* **DATA SHOWN**:
»»

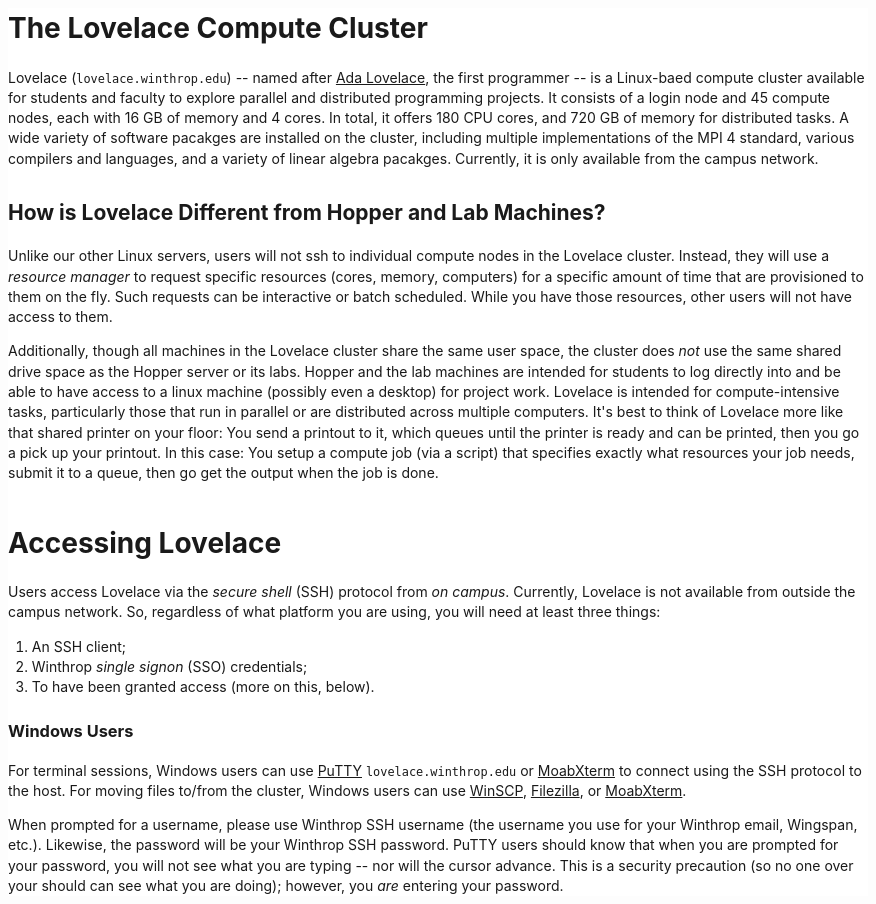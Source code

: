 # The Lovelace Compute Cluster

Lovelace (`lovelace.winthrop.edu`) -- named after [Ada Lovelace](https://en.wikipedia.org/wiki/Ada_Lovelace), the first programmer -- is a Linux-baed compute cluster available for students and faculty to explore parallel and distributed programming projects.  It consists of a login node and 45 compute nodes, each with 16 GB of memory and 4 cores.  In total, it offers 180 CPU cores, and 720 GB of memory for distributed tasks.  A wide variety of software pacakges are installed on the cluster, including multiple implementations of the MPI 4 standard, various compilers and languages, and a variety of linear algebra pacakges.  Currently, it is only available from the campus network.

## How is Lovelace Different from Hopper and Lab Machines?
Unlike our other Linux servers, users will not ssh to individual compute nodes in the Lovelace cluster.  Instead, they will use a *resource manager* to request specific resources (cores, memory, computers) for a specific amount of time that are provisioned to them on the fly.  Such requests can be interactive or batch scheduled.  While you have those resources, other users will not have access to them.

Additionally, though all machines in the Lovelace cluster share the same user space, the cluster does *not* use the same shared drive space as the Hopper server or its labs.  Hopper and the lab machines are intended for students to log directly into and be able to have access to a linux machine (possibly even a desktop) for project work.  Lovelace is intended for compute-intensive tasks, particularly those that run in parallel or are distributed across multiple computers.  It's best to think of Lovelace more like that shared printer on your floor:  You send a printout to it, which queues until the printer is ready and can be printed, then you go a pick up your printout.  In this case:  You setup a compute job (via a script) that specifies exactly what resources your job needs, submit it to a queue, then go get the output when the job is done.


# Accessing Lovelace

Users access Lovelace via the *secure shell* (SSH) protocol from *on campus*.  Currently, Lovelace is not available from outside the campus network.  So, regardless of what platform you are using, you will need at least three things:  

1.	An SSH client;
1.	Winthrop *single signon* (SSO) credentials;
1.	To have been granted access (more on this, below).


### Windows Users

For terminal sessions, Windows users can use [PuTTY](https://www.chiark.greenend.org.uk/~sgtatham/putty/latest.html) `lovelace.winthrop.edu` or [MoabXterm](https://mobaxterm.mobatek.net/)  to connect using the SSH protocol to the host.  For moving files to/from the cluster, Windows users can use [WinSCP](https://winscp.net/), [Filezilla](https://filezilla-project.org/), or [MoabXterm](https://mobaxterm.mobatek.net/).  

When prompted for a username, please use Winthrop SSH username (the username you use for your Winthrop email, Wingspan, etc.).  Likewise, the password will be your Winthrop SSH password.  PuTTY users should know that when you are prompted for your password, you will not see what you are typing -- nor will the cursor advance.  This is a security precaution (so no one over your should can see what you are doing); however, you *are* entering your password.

««
»»

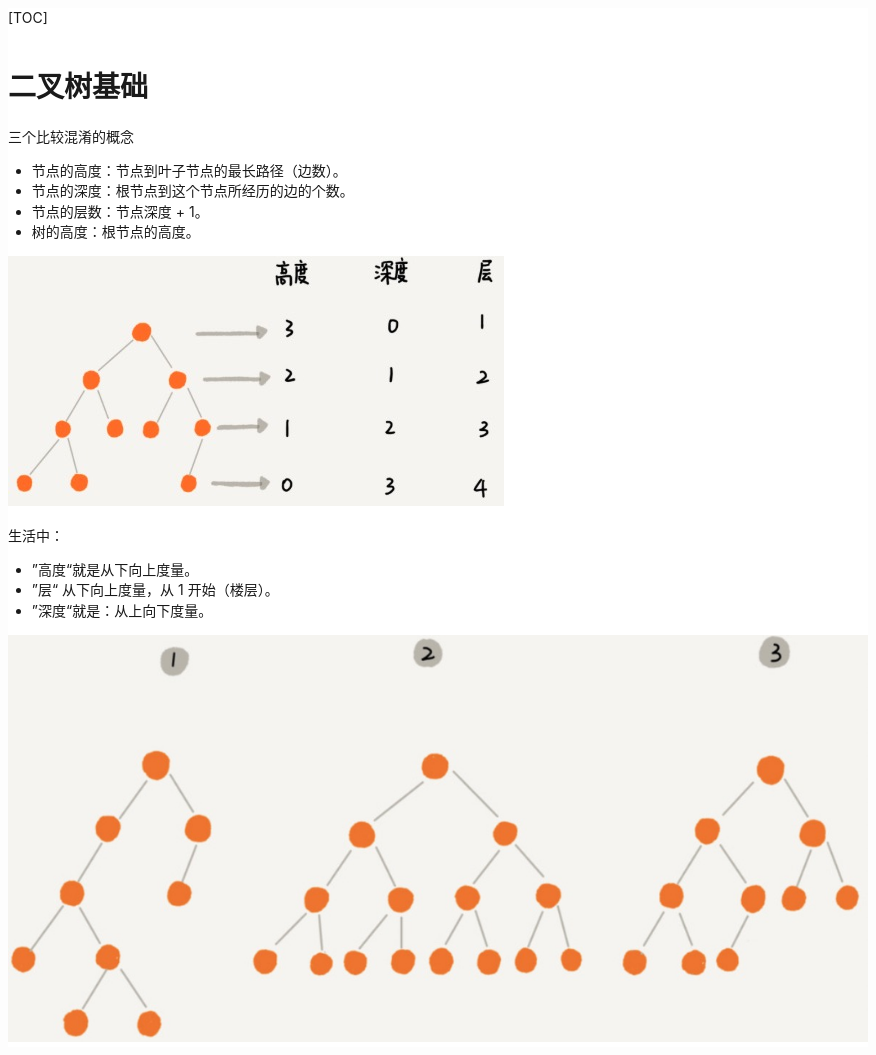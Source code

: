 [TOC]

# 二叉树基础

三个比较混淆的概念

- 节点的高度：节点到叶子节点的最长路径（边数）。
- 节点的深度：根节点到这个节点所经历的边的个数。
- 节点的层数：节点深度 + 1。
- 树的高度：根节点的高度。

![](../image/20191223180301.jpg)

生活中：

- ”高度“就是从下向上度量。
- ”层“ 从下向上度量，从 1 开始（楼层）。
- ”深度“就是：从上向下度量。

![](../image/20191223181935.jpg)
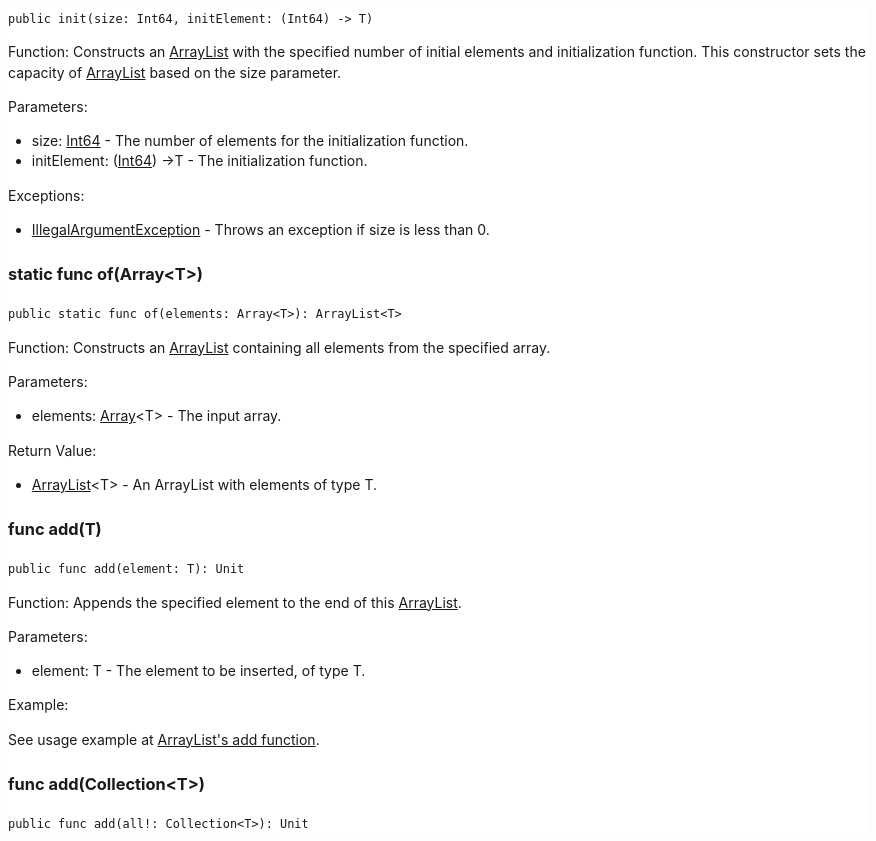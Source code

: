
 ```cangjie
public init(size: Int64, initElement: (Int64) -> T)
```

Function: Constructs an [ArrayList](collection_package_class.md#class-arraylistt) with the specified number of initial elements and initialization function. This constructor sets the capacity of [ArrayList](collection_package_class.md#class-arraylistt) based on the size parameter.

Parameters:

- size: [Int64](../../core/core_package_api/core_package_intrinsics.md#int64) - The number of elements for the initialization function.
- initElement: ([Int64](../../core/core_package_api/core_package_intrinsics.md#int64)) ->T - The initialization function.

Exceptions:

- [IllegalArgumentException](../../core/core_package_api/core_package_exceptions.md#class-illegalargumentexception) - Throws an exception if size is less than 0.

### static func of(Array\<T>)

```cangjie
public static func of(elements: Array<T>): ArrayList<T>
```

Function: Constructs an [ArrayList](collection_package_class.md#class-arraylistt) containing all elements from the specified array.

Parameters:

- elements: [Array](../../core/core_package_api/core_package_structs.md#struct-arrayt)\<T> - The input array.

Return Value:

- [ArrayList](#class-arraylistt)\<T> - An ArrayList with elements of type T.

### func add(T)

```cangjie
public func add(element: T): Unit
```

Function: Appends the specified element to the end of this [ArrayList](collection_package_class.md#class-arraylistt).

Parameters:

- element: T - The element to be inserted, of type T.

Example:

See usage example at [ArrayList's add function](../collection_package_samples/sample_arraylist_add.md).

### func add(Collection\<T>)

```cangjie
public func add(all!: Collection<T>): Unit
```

««
»»

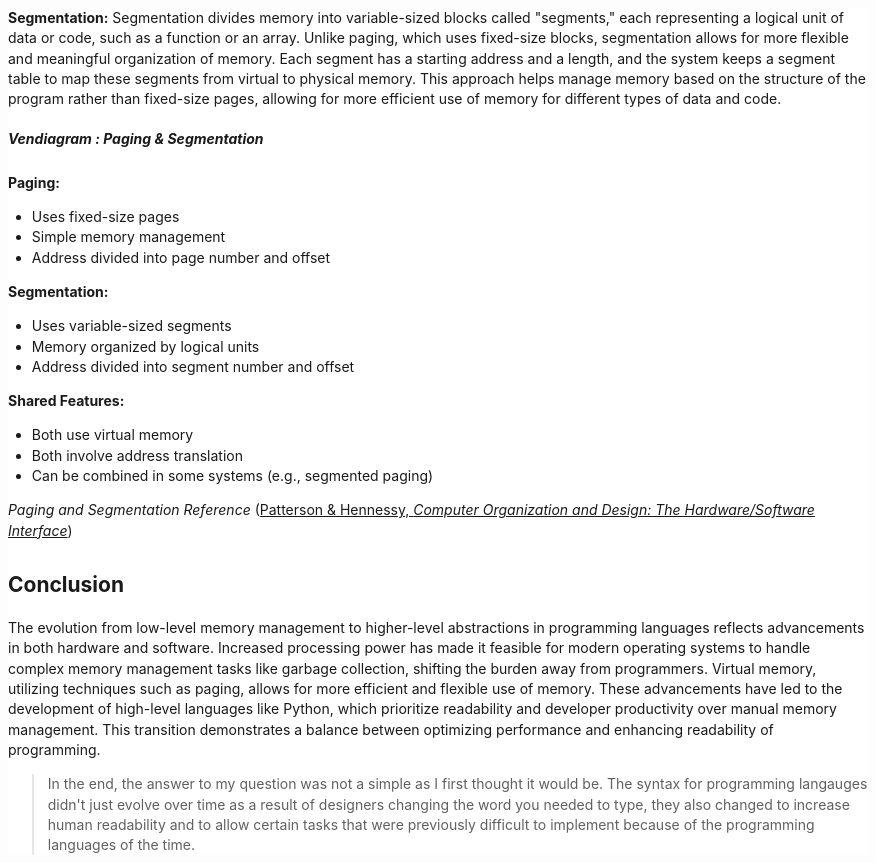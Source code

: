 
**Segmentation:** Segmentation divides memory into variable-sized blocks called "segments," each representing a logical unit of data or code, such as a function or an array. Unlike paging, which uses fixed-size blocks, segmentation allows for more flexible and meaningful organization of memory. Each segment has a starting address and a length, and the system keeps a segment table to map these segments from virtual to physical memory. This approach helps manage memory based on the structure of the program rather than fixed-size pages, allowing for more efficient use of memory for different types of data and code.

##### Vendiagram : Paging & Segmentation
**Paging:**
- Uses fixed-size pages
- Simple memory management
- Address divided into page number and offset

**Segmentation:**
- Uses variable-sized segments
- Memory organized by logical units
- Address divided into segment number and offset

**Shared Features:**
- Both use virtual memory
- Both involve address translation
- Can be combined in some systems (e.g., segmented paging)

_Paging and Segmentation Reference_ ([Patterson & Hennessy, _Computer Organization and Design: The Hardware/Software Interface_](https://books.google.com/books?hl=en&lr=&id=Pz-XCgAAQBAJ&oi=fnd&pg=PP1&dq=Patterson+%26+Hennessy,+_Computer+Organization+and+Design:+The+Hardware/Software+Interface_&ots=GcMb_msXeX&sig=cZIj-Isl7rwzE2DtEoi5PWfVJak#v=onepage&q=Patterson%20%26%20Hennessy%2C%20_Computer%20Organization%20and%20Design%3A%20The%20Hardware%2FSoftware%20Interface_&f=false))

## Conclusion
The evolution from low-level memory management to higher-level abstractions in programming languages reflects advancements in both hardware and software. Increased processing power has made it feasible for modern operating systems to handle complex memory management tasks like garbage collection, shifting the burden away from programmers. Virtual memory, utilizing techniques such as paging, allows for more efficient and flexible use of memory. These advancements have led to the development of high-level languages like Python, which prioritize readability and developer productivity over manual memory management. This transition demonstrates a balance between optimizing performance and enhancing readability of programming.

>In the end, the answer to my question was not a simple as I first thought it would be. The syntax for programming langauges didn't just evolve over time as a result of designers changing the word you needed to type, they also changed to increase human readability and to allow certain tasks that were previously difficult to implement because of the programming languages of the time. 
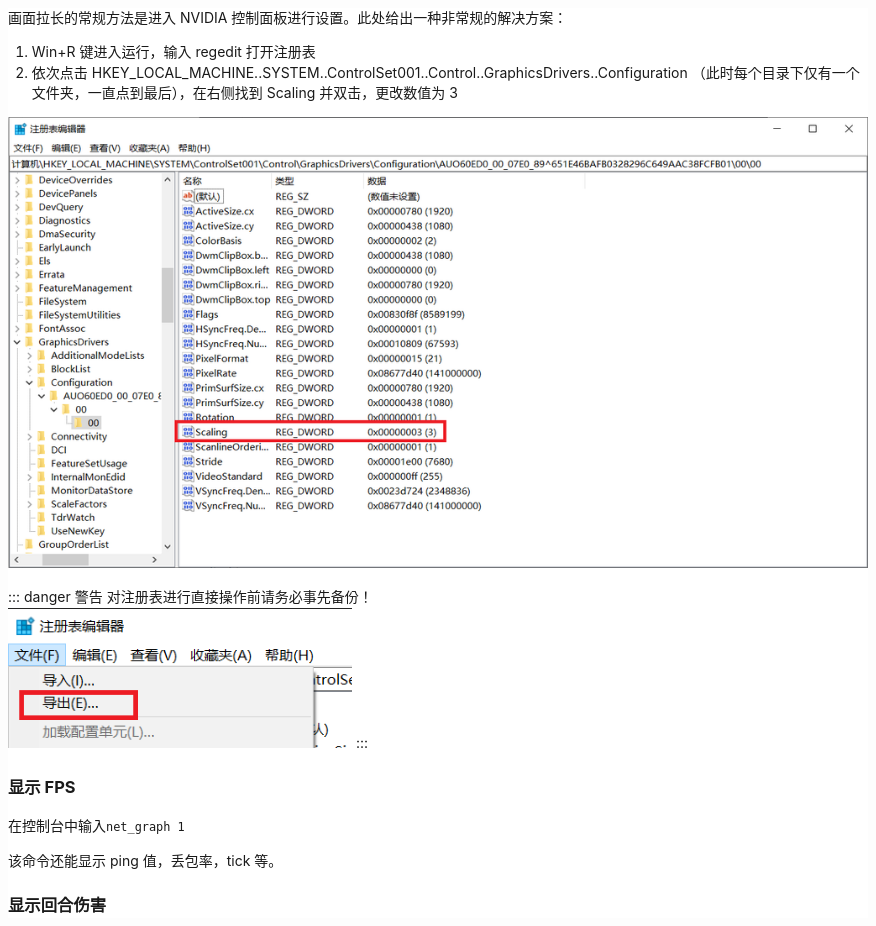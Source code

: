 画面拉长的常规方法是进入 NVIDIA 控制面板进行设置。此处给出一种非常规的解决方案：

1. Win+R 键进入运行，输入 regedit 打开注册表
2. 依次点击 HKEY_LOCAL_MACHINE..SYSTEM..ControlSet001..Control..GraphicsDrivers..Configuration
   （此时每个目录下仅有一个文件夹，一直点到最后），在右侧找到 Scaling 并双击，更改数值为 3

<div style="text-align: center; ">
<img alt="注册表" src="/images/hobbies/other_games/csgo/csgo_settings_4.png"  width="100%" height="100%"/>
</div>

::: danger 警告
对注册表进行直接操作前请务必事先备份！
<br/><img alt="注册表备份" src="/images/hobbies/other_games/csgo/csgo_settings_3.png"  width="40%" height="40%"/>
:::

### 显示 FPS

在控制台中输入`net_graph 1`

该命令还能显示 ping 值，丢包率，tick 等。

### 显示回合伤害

««

* **TASK DIRECTIONS**: Wherever a line in the records contains the word "initElement", copy that line.

* **EXERCISE ANSWER**:
public init(size: Int64, initElement: (Int64) -> T)
- initElement: ([Int64](../../core/core_package_api/core_package_intrinsics.md#int64)) ->T - The initialization function.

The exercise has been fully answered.